In general, try to establish the system partitioning/topology to use multiple smaller/simpler interconnects than a single large interconnect, especially in systems with a large number of devices. For example, combinations of N master x 1 slaves interconnects and 1 master x N slave interconnects are generally preferable to MxN interconnects in terms of area, latency, and throughput. The MxN interconnect, when required for performance or connectivity requirements, needs to try to limit the number of endpoints or specify sparse connectivity to reduce resource utilization.

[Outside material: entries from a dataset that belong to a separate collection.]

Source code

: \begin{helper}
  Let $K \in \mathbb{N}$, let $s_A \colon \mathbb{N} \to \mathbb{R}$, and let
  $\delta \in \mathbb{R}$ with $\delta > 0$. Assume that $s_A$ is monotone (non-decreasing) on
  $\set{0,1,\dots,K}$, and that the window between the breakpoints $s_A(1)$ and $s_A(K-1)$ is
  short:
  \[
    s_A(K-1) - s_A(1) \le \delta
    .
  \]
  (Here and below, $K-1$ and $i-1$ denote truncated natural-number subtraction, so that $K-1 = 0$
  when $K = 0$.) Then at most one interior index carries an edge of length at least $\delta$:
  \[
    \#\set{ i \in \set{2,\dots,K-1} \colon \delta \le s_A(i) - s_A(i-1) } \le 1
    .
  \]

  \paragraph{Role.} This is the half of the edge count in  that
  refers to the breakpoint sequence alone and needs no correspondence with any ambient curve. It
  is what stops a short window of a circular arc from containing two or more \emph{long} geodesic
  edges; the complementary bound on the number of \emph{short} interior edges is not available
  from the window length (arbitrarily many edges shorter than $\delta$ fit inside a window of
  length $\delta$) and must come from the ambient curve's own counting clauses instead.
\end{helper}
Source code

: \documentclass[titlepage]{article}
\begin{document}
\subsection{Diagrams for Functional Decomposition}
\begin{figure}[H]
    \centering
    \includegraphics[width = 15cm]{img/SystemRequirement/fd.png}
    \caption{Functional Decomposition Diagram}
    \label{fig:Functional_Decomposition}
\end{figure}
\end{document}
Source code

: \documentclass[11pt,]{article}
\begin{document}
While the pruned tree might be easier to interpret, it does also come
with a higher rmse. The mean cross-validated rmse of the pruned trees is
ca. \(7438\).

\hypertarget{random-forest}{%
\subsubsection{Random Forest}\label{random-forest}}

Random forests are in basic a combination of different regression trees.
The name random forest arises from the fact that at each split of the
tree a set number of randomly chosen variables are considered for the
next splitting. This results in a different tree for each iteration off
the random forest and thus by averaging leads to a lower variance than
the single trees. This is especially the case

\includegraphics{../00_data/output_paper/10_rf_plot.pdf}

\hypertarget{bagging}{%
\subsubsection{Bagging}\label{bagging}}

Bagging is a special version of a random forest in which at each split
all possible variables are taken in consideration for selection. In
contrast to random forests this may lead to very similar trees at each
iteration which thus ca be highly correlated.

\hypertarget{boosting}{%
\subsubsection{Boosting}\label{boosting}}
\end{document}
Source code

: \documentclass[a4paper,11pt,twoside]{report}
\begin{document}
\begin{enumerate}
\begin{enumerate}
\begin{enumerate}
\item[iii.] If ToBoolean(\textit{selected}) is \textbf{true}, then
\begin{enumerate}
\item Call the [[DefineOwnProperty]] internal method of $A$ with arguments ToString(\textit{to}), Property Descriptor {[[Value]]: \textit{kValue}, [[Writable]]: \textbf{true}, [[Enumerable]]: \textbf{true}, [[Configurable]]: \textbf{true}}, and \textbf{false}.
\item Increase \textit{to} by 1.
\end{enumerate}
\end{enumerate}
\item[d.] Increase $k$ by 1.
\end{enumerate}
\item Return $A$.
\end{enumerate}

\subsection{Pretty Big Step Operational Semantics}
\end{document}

The Vivado Design Suite: AXI Reference Guide (UG1037) provides information about AXI4-Stream protocol usage guidelines and conventions; much of the AXI system optimizations information described for AXI Interconnect is applicable to AXI4-Stream Infrastructure IP Suite. Before designing or structuring systems around the AXI4-Stream Infrastructure IP, review and consult the Vivado Design Suite: AXI Reference Guide (UG1037).
After you determine the number and topology of theAXI4-Stream Infrastructure IP systems, the next step is to tailor each AXI4-Stream Infrastructure IP system to have the correct set of optional interface signals and set signals’ widths as needed. This sets up the interface signal set for the AXI4-Stream Infrastructure IP to ensure that data can be exchanged and routed as needed across the system.
Finally, you must optimize and fine-tune the AXI4-Stream Infrastructure IP system to fit its application. This includes tuning FIFOs, width converters, clock converters, arbiters, and register slices (pipeline stages) as needed to balance area, timing, performance, and ease-of-use.